Bayesian optimization framework for data-driven materials design.

In this study, we integrate the LVGP approach with a BO framework (we call it LVGP-BO) for data-driven materials design that involves both qualitative and quantative matereials design values. We examine the LVGP-BO approach over a variety of mathematical and real materials design examples and demonstrate its superior optimization performance over other state-of-the-art methods.

Results

We present two mathematical examples and two materials design examples to demonstrate the efficacy of the proposed LVGP-BO approach for mixed-variable problems and the physical insights it brings. The proposed method is compared to the state-of-the-art BO implementation bayesopt in MATLAB31, which represents qualitative factors as dummy variables first and then fits a standard GP model with quantitative inputs26. Bayesopt is chosen as the only benchmark for two reasons: (1) Most existing GP-based BO packages that support qualitative inputs (e.g., skopt, a popular python library used to optimize hyperparameters of machine learning models) all treat qualitative inputs as dummy variables and are fundamentally similar to the approach exploited by bayesopt. (2) The implementation of our approach relies on Matlab’s optimization solver engine, so Matlab’s built-in bayesopt implementation was chosen as the benchmark to reduce platform and solver engine differences. When comparing both methods, we start with the same set of initial datasets and stop at the maximal allowed number of iterations. The same procedure is repeated multiple times to assess the statistical stability of both methods. In both scenarios, expected improvement (EI)32 is used as the acquisition function. We denote the LVGP-BO result as “LV-EI” and bayesopt as “MC-EI” because its GP model is equivalent to the multiplicative covariance (MC) model in literature24,26.

Materials design examples

High-performance light absorbing quasi-random solar cell

We first present a solar cell design problem, in which both the light scattering structure pattern and material selection are optimized simultaneously, in contrast to the original design problem that only considered tuning the scattering pattern represented by quantitative variables2,33. Fig. 3 shows the setup of this solar cell design problem: the middle layer with the quasi-random structure is the light-trapping layer of thickness t1, patterned on the amorphous silicon (a-Si) based absorbing layer with a total thickness of t. The bottom silver layer prevents the light escaping on the back side. The light-trapping structure is optimized for maximizing light absorption at 650 nm by balancing the competing processes of light reflection and scattering. Besides designing the light trapping layer’s pattern, we also consider the choices of materials. First, there are five types of a-Si’s with different refractive indices, and on top of the light trapping layer, is a 70 nm thin layer of anti-reflection coating (ARC), which can be chosen from five different materials. Table 1 lists the refractive indices (n) of the five a-Si’s and five ARC’s and the extinction coefficient (k) of a-Si. Many existing materials systems involve such concurrent materials selection and structure optimization decisions shown in this example.

Figure 3
figure 3

Setup of the solar cell design problem: the middle layer is the quasi-random scattering pattern with thickness t1, directly etched on top of the a-Si substrate of a total thickness of t = 600 nm. The top layer in light blue is an ARC coating to reduce reflection of incident light. We use the SDF based approach to generate the quasi-random scattering pattern.
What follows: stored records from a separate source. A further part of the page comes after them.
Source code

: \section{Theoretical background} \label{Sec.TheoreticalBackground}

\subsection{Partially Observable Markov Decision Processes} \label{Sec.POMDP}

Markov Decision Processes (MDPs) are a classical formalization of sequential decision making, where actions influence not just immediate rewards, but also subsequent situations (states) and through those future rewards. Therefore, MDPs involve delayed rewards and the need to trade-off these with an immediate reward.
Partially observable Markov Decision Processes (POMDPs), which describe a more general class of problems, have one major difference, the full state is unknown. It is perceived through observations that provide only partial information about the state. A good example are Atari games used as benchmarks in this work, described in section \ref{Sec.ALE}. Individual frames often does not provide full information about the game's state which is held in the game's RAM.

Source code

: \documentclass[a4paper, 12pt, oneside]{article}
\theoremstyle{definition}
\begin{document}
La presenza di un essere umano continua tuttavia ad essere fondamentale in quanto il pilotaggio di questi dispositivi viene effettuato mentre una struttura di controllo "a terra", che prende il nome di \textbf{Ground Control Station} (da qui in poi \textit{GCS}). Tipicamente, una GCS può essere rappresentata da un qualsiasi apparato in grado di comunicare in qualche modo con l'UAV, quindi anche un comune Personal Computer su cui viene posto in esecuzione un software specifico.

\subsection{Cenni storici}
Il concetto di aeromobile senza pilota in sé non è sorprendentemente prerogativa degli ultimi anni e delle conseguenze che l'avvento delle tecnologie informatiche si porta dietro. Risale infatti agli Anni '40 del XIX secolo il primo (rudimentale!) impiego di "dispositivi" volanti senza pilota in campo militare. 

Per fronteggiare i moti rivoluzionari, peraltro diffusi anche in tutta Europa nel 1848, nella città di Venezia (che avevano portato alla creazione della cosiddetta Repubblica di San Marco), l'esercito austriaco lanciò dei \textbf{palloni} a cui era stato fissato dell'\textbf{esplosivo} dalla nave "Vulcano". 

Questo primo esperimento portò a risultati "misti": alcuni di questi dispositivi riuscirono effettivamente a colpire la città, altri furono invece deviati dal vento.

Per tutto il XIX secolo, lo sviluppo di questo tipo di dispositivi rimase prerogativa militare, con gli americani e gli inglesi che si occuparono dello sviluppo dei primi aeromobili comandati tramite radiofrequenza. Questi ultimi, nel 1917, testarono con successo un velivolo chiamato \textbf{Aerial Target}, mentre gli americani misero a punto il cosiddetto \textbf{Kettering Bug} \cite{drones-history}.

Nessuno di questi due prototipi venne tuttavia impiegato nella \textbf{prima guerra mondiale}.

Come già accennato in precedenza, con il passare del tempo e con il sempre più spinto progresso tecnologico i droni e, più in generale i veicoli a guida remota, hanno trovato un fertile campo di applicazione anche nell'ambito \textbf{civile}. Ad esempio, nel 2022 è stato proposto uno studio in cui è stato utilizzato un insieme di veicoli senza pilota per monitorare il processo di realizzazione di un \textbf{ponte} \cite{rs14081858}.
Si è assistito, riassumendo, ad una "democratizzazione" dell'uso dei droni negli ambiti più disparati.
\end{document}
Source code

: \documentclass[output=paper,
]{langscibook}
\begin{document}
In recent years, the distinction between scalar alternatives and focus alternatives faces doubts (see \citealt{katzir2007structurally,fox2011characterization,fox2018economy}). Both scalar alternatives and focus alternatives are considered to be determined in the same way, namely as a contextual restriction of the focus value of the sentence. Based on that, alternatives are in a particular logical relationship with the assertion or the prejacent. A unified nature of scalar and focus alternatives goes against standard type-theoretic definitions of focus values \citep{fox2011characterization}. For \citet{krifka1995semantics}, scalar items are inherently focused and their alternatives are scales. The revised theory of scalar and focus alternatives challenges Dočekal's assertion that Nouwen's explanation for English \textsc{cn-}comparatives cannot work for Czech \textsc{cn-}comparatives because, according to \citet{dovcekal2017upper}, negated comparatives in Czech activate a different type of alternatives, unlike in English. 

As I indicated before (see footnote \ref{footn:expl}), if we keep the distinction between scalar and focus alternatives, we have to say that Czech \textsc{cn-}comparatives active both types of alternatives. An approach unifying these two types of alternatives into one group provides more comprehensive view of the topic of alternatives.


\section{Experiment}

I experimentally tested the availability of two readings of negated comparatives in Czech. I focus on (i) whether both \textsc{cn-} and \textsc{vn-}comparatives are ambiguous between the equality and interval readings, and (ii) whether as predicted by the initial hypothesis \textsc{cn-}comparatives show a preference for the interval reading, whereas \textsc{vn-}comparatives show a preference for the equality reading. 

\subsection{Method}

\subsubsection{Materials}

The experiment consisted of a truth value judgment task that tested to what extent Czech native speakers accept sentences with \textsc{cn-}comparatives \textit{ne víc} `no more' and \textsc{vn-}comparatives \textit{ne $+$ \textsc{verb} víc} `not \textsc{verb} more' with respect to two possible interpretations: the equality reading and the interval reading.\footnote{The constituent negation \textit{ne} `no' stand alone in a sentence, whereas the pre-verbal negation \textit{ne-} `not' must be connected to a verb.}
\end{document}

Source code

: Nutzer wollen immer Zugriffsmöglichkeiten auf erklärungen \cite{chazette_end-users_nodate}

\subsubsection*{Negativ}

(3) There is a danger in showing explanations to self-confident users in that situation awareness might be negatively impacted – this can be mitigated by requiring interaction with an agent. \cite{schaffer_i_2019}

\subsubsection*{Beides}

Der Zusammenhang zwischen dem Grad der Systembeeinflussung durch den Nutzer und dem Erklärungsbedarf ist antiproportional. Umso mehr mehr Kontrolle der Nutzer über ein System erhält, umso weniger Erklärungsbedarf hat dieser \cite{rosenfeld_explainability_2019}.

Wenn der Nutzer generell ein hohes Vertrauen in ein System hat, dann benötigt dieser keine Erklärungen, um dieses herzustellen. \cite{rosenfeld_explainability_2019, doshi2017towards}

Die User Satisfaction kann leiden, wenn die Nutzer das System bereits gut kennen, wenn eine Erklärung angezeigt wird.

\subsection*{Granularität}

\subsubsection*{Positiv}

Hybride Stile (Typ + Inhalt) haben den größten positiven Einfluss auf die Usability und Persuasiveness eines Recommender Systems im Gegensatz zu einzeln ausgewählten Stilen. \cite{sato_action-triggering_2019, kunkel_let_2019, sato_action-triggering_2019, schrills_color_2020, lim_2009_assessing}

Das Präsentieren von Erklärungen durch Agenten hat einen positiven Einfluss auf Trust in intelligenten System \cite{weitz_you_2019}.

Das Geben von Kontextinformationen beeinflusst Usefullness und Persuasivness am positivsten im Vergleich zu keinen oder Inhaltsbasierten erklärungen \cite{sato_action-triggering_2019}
Table 1 Refractive index for the candidate materials.

Rigorous coupled wave analysis (RCWA)34,35 is employed to evaluate the light absorption coefficients of the reconstructed structures. RCWA is a Fourier-domain-based algorithm that can solve the scattering problems for both periodic and aperiodic structures. The length of the unit cell for RCWA calculation is set at 2000 nm. The light trapping pattern is represented using the SDF (spectral density function) method as we proposed in33, which significantly reduces the dimensionality of quasi-random microstructures. In this case, we use a uniform SDF defined by its left end a and width b. These two parameters, along with the space filling ratio ρ, are the three design variables that describe the light trapping layer’s pattern. The overall thickness t of a-Si layer is fixed as 600 nm, but the thickness of the light trapping layer t1 is adjustable in this example. The feasible ranges of all design variables, including both quantitative and qualitative variables, are listed in Table 2.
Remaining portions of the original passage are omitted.